Are you saying that I've posted so many that it might lead someone to think that it has naturalized here??
Three more male Araucaria araucana, and one that's male and female? This male Monkey Puzzle is on 15th near Manitoba, near the edge of the Mt Pleasant Community Centre park. This male tree is on church property on Napier at Semlin. Here's a male tree on 49th near Elliott. Now this one, at the cul-de-sac next to Tyee Elementary on 19th off Knight. Aren't these male and female cones? Is this allowed?
Is the large one still at the corner of Granville and Park (as I recall...)? As a kid, I remember noticing it everytime I rode by on the bus, it's on the east side of granville, north of the intersection. It is (was?) a big one, and as it was already fairly large in the late 70's/early 80's, it would be fairly venerable at this point. UPDATE: google earth is your friend.....it appears to be gone, likely for a while as there is a brutally topped conifer in it's place. Too bad, would have been amongst the oldest in town.
I saw the last tree in posting #13 today, and it turns out it's another one with both male and female cones. I see that Wikipedia says
Hi all, I love monkey puzzles & just want to say how much I'm enjoying this thread! Thanks for the great pics :-)
LOL. A member of the Wednesday afternoon walking group. I drag these people around to look at trees. I wish there were that accompanying map to Trees of Vancouver that was being talked about several years ago.
Just one male tree to add to the collection, in the Kensington-Cedar Cottage neighbourhood on the 37th Avenue bikeway at Ross St. This one seems to be used as a Christmas tree.
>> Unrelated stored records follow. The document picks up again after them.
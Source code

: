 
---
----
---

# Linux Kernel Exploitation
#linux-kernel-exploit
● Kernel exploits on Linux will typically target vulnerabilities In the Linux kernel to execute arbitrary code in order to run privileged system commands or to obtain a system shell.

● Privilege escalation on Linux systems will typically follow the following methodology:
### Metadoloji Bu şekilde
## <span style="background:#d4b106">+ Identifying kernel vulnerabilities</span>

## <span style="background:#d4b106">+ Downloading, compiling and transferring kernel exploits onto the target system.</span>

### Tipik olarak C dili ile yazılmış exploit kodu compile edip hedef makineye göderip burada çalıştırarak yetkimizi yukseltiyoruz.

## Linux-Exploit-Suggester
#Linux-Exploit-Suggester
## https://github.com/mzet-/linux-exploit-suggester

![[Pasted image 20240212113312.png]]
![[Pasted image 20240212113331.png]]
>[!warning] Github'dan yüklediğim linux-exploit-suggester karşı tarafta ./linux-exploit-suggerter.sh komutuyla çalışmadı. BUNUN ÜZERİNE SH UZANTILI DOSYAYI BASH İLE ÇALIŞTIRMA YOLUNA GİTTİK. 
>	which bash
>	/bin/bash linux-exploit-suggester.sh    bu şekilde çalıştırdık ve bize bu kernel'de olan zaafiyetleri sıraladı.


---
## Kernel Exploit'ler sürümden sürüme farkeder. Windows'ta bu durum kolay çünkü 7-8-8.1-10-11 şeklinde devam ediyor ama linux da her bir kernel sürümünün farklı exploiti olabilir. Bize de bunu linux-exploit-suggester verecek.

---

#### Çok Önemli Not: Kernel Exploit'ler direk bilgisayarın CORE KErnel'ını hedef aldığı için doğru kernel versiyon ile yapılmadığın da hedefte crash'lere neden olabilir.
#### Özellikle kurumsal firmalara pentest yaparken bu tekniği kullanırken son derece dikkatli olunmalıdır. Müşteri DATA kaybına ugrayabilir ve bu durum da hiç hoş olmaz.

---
I called this tree at 447 W 19th between Cambie and Yukon a female in posting #13, posted in 2010, but it's another one that has cones of both sexes.
How could I not have posted this tree? A male. And across Yukon on 12th, a female. And on 14th at Yukon, a pair of males.
I would not have said this Araucaria araucana was a whopper, and indeed, thought it's almost across from the Vancouver East Cultural Centre, a place I've been often, I've never noticed it. But it's mentioned in a book called Sensational Vancouver, by Eve Lazarus, Anvil Press, Vancouver, 2014, and it's almost 100 years old. Lurancy Harris was one of the first two women police officers in Canada, hired by the Vancouver Police Department in 1911. She built the house at 1836 Venables and planted the tree in 1916. I'm not sure how Lazarus knows it's the very same tree, but that's what she says. Not too far from there, on East 4th east of Woodland, is a pair of these trees, one a female and the other with no cones that I could find. That one, on the right in the third photo seems in much worse shape and has branches half the thickness of the other, but in the last photo, you can see that it still has some good colour. Would these be about the same age as the first one?